Moritz Häusler

Personal information
- Date of birth: July 20, 1901
- Place of birth: Solotvyn, Austria-Hungary
- Date of death: December 24, 1952 (aged 51)
- Place of death: Vienna, Austria
- Position: Inside forward

Senior career*
- Years: Team / Apps / (Gls)
- 1918–1926: Hakoah Vienna / 43 / (13)
- 1926–1928: New York Giants / 84 / (28)
- 1928–1929: New York Hakoah / ? / (21)
- 1929–1931: Hakoah All-Stars / 94 / (29)
- 1931–1933: New York Americans
- 1933–1934, 1936: Hakoah Vienna

International career
- 1923–1925: Austria / 7 / (2)

Managerial career
- 1935: Garbarnia Kraków

= Moritz Häusler =

Austrian footballer

Moses “Moritz” or “Moschkatz” Häusler (July 20, 1901 in Solotvyn – December 24, 1952 in Vienna) was an early twentieth century Austrian football inside forward who played professionally in Austria and the United States. He also earned seven caps with the Austria national football team between 1923 and 1925.

==Player==

===Professional===
Häusler began his career with Vienna based youth teams Armania and Romania. In 1918, he signed with Hakoah Vienna in Austria, but did not break into the first team until the 1919–1920 season. However, he remained a minor role player until the 1922–1923 season. In 1926, Hakoah Vienna toured the United States. Impressed by the high pay and low level of anti-Semitism compared to Europe, Häusler and several of his teammates decided to return to the United States to play in the American Soccer League. In the fall of 1926, Häusler signed with the New York Giants. In 1928, the ASL and the United States Soccer Federation began a struggle for supremacy in U.S. soccer. Known as the “Soccer War”, it led to the USFA declaring the ASL an “outlaw league” in the fall of 1928. At that time, Häusler had already played six games with the Giants. Declining to play with an “outlaw team” Häusler jumped to the competing, and legal, Eastern Professional Soccer League where he signed with New York Hakoah. New York Hakoah took second place in the ESL and won the 1929 National Challenge Cup with Häusler scoring a goal in Hakoah’s 3-0 victory over St. Louis Madison Kennel. At the end of 1929, the ASL made peace with USFA which brought about the merger of the ASL and ESL and the merger of the ESL New York Hakoah with the ASL Brooklyn Hakoah to form the Hakoah All-Stars.

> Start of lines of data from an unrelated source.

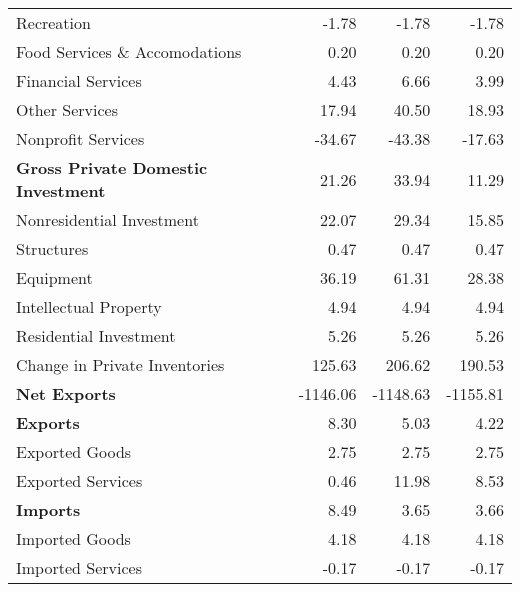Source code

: \documentclass[11pt, letterpaper]{article}\usepackage[]{graphicx}\usepackage[]{color}
\begin{document}
\begin{table}[H]
\begin{tabular}{lrrr}
  \hspace{16mm}  Recreation & -1.78 & -1.78 & -1.78 \\ 
  \hspace{16mm}  Food Services \& Accomodations & 0.20 & 0.20 & 0.20 \\ 
  \hspace{16mm}  Financial Services & 4.43 & 6.66 & 3.99 \\ 
  \hspace{16mm}  Other Services & 17.94 & 40.50 & 18.93 \\ 
  \hspace{16mm}  Nonprofit Services & -34.67 & -43.38 & -17.63 \\ 
  \hspace{0mm} \textbf{Gross Private Domestic Investment} & 21.26 & 33.94 & 11.29 \\ 
  \hspace{8mm}  Nonresidential Investment & 22.07 & 29.34 & 15.85 \\ 
  \hspace{16mm}  Structures & 0.47 & 0.47 & 0.47 \\ 
  \hspace{16mm}  Equipment & 36.19 & 61.31 & 28.38 \\ 
  \hspace{16mm}  Intellectual Property & 4.94 & 4.94 & 4.94 \\ 
  \hspace{8mm}  Residential Investment & 5.26 & 5.26 & 5.26 \\ 
  \hspace{8mm}  Change in Private Inventories & 125.63 & 206.62 & 190.53 \\ 
  \hspace{0mm} \textbf{Net Exports} & -1146.06 & -1148.63 & -1155.81 \\ 
  \hspace{0mm} \textbf{Exports} & 8.30 & 5.03 & 4.22 \\ 
  \hspace{8mm}  Exported Goods & 2.75 & 2.75 & 2.75 \\ 
  \hspace{8mm}  Exported Services & 0.46 & 11.98 & 8.53 \\ 
  \hspace{0mm} \textbf{Imports} & 8.49 & 3.65 & 3.66 \\ 
  \hspace{8mm}  Imported Goods & 4.18 & 4.18 & 4.18 \\ 
  \hspace{8mm}  Imported Services & -0.17 & -0.17 & -0.17 \\ 

\end{tabular}
\end{table}
\end{document}
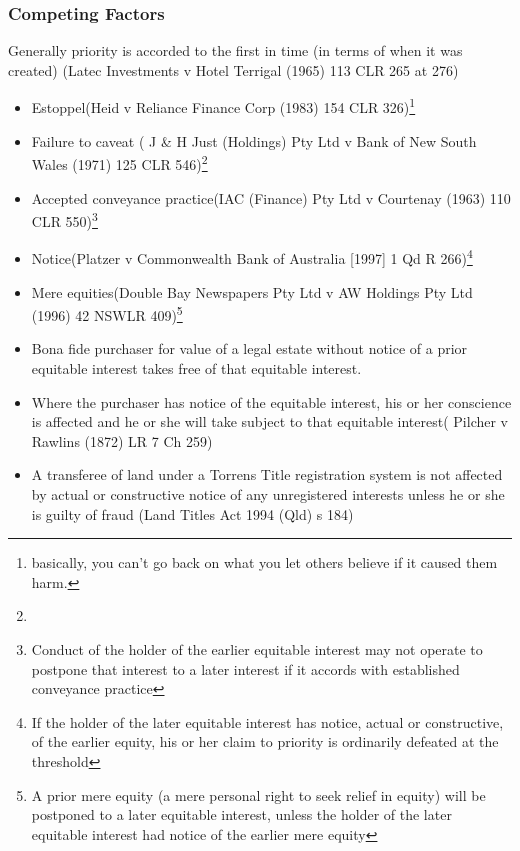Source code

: \subsubsection*{Competing Factors}
Generally priority is accorded to the first in time (in terms of when it was created) (Latec Investments v Hotel Terrigal (1965) 113 CLR 265 at 276)
\begin{itemize}
    \item Estoppel(Heid v Reliance Finance Corp (1983) 154 CLR 326)\footnote{basically, you can’t go back on what you let others believe if it caused them harm.}
    \item Failure to caveat ( J \& H Just (Holdings) Pty Ltd v Bank of New South
Wales (1971) 125 CLR 546)\footnote{}
    \item Accepted conveyance practice(IAC (Finance) Pty Ltd v Courtenay (1963) 110 CLR 550)\footnote{Conduct of the holder of the earlier equitable interest
may not operate to postpone that interest to a later
interest if it accords with established conveyance
practice}
    \item Notice(Platzer v Commonwealth Bank of Australia [1997] 1 Qd R 266)\footnote{If the holder of the later equitable interest has notice,
actual or constructive, of the earlier equity, his or
her claim to priority is ordinarily defeated at the
threshold}
    \item Mere equities(Double Bay Newspapers Pty Ltd v AW Holdings Pty Ltd (1996) 42 NSWLR 409)\footnote{A prior mere equity (a mere personal right to seek relief in
equity) will be postponed to a later equitable interest, unless
the holder of the later equitable interest had notice of the
earlier mere equity}
\end{itemize}
\susubsection*{}
\begin{itemize}
    \item Bona fide purchaser for value of a legal estate without notice of a prior
equitable interest takes free of that equitable interest.
    \item Where the purchaser has notice of the equitable interest, his or her
conscience is affected and he or she will take subject to that equitable
interest( Pilcher v Rawlins (1872) LR 7 Ch 259)
    \item A transferee of land under a Torrens Title registration system is not
affected by actual or constructive notice of any unregistered interests
unless he or she is guilty of fraud (Land Titles Act 1994 (Qld) s 184)
\end{itemize}

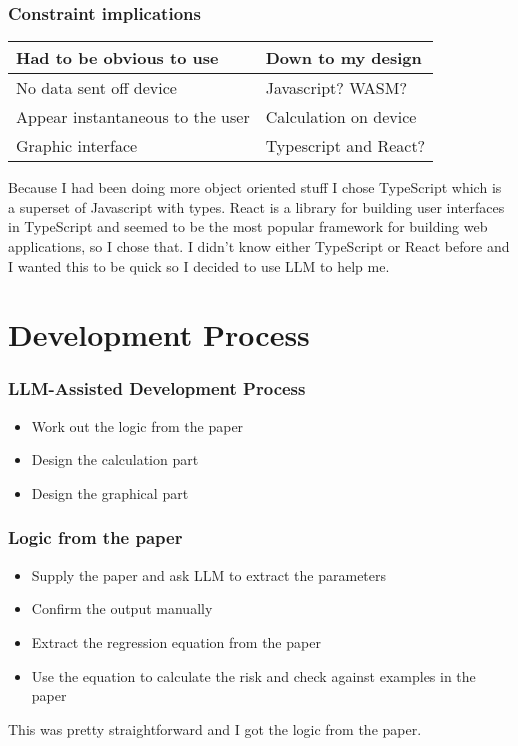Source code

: \documentclass{beamer}
\begin{document}
\begin{frame}
    \frametitle{Constraint implications}
    \begin{tabular}{|l|l|}
        \hline
        Had to be obvious to use & \pause Down to my design \pause \\
        \hline
        No data sent off device & \pause Javascript? WASM? \pause \\
        \hline
        Appear instantaneous to the user & \pause Calculation on device \pause \\
        \hline
        Graphic interface & \pause Typescript and React? \\
        \hline
    \end{tabular}

    \vspace{1cm}

    Because I had been doing more object oriented stuff I chose TypeScript which is a superset of Javascript with types. React is a library for building user interfaces in TypeScript and seemed to be the most popular framework for building web applications, so I chose that. I didn't know either TypeScript or React before and I wanted this to be quick so I decided to use LLM to help me.
\end{frame}

\section{Development Process}
\begin{frame}
    \frametitle{LLM-Assisted Development Process}
    \begin{itemize}
        \item Work out the logic from the paper
        \item Design the calculation part
        \item Design the graphical part
    \end{itemize}
\end{frame}

\begin{frame}
    \frametitle{Logic from the paper}
    \begin{itemize}
        \item Supply the paper and ask LLM to extract the parameters
        \item Confirm the output manually
        \item Extract the regression equation from the paper
        \item Use the equation to calculate the risk and check against examples in the paper
    \end{itemize}

    \vspace{0.5cm}
    This was pretty straightforward and I got the logic from the paper.
\end{frame}
\end{document}
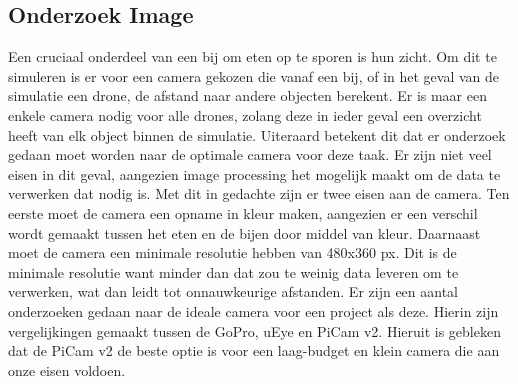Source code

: \subsection{Onderzoek Image}
Een cruciaal onderdeel van een bij om eten op te sporen is hun zicht. Om dit te simuleren is er voor een camera gekozen die vanaf een bij, of in het geval van de simulatie een drone, de afstand naar andere objecten berekent. Er is maar een enkele camera nodig voor alle drones, zolang deze in ieder geval een overzicht heeft van elk object binnen de simulatie.
Uiteraard betekent dit dat er onderzoek gedaan moet worden naar de optimale camera voor deze taak. Er zijn niet veel eisen in dit geval, aangezien image processing het mogelijk maakt om de data te verwerken dat nodig is. Met dit in gedachte zijn er twee eisen aan de camera. Ten eerste moet de camera een opname in kleur maken, aangezien er een verschil wordt gemaakt tussen het eten en de bijen door middel van kleur. Daarnaast moet de camera een minimale resolutie hebben van 480x360 px. Dit is de minimale resolutie want minder dan dat zou te weinig data leveren om te verwerken, wat dan leidt tot onnauwkeurige afstanden.
Er zijn een aantal onderzoeken gedaan naar de ideale camera voor een project als deze. Hierin zijn vergelijkingen gemaakt tussen de GoPro, uEye en PiCam v2. Hieruit is gebleken dat de PiCam v2 de beste optie is voor een laag-budget en klein camera die aan onze eisen voldoen.\cite{picamstudies}

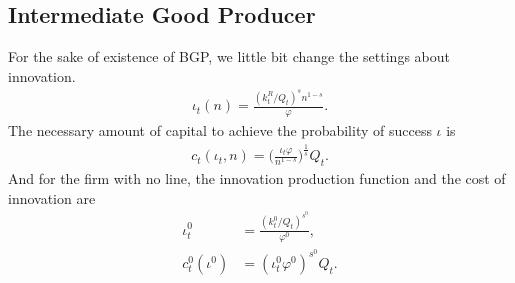 \documentclass[a4paper,12pt]{article}
\begin{document}
\begin{comment}
\begin{align}
    p_{i,t} = (r+\delta)\Big(\frac{q_{i,t}}{q_{i,t}^{2nd}}\Big)^\alpha = (1+\sigma)^\alpha(r+\delta).
\end{align}
Note that the price is also independent of the level of the quality. The amount of intermediate goods produced and the profit are
\begin{align}
    y_{i,t} = \frac{\alpha Y_t}{(1+\sigma)^\alpha(r_t+\delta)},\\
    \pi_{i,t} = \frac{(1+\sigma)^\alpha-1}{(1+\sigma)^\alpha}\alpha Y_t .
\end{align}
\subsubsection{Innovation}
Next we see the innovation decision. In each period, firms invest in R\&D and obtain new patents with the quality improved by the innovation step size $\sigma$ if they are successful. The product line obtained is determined randomly in from the product space except for the lines which are already operated by the firm. As an investment in R\&D, only capital is used as well as production and the production function of the innovation for the firm with $n$ operating product lines is
\end{comment}

\subsection{Intermediate Good Producer}
For the sake of existence of BGP, we little bit change the settings about innovation.
\begin{align}
    \iota_t(n) = \frac{(k_t^R/Q_t)^sn^{1-s}}{\varphi}.
\end{align}
The necessary amount of capital to achieve the probability of success $\iota$ is
\begin{align}
    c_t(\iota_t, n) = \Big(\frac{\iota_t\varphi}{n^{1-s}}\Big)^\frac{1}{s} Q_t.
\end{align}
And for the firm with no line, the innovation production function and the cost of innovation are
\begin{align}
    \iota_t^0  &= \frac{(k_t^0/Q_t)^{s^0}}{\varphi^0},\\
    c^0_t(\iota^0) &= (\iota_t^0\varphi^0)^{s^0} Q_t.
\end{align}
\end{document}
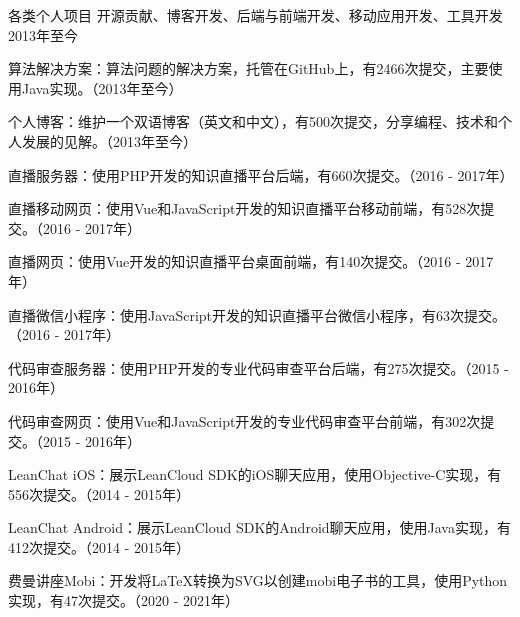 \begin{cventries}
  \cventry
    {各类个人项目} %
    {开源贡献、博客开发、后端与前端开发、移动应用开发、工具开发} %
    {} %
    {2013年至今} %
    {
      \begin{cvitems} %
        \item {算法解决方案：算法问题的解决方案，托管在GitHub上，有2466次提交，主要使用Java实现。（2013年至今）}
        \item {个人博客：维护一个双语博客（英文和中文），有500次提交，分享编程、技术和个人发展的见解。（2013年至今）}
        \item {直播服务器：使用PHP开发的知识直播平台后端，有660次提交。（2016 - 2017年）}
        \item {直播移动网页：使用Vue和JavaScript开发的知识直播平台移动前端，有528次提交。（2016 - 2017年）}
        \item {直播网页：使用Vue开发的知识直播平台桌面前端，有140次提交。（2016 - 2017年）}
        \item {直播微信小程序：使用JavaScript开发的知识直播平台微信小程序，有63次提交。（2016 - 2017年）}
        \item {代码审查服务器：使用PHP开发的专业代码审查平台后端，有275次提交。（2015 - 2016年）}
        \item {代码审查网页：使用Vue和JavaScript开发的专业代码审查平台前端，有302次提交。（2015 - 2016年）}
        \item {LeanChat iOS：展示LeanCloud SDK的iOS聊天应用，使用Objective-C实现，有556次提交。（2014 - 2015年）}
        \item {LeanChat Android：展示LeanCloud SDK的Android聊天应用，使用Java实现，有412次提交。（2014 - 2015年）}
        \item {费曼讲座Mobi：开发将LaTeX转换为SVG以创建mobi电子书的工具，使用Python实现，有47次提交。（2020 - 2021年）}
      \end{cvitems}
    }

\end{cventries}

Häusler joined the new team and remained with it until 1931. That year, he signed with the New York Americans as the ASL began to collapse. In 1933, the Americans lost in the 1933 National Challenge Cup championship series. Following that loss, Häusler returned to Austria, where he rejoined Hakoah Vienna for the 1933–1934 season. He retired and became a coach, but returned to Hakoah Vienna at the end of the 1935–1936 season.

===National team===
Häusler earned seven caps, scoring two goals, with the Austria national team. His first came in an August 1923 victory over Finland. He scored in his second game with the national team, a win over Romania. His last game was a November 1925 game with Switzerland.

==Coach==
Following his retirement in 1934, Häusler moved to Poland to coach Garbarnia Kraków. He later coached in northern Europe and Luxembourg.

In 1950, he returned to Vienna, where he owned a coffee house until his death in 1952.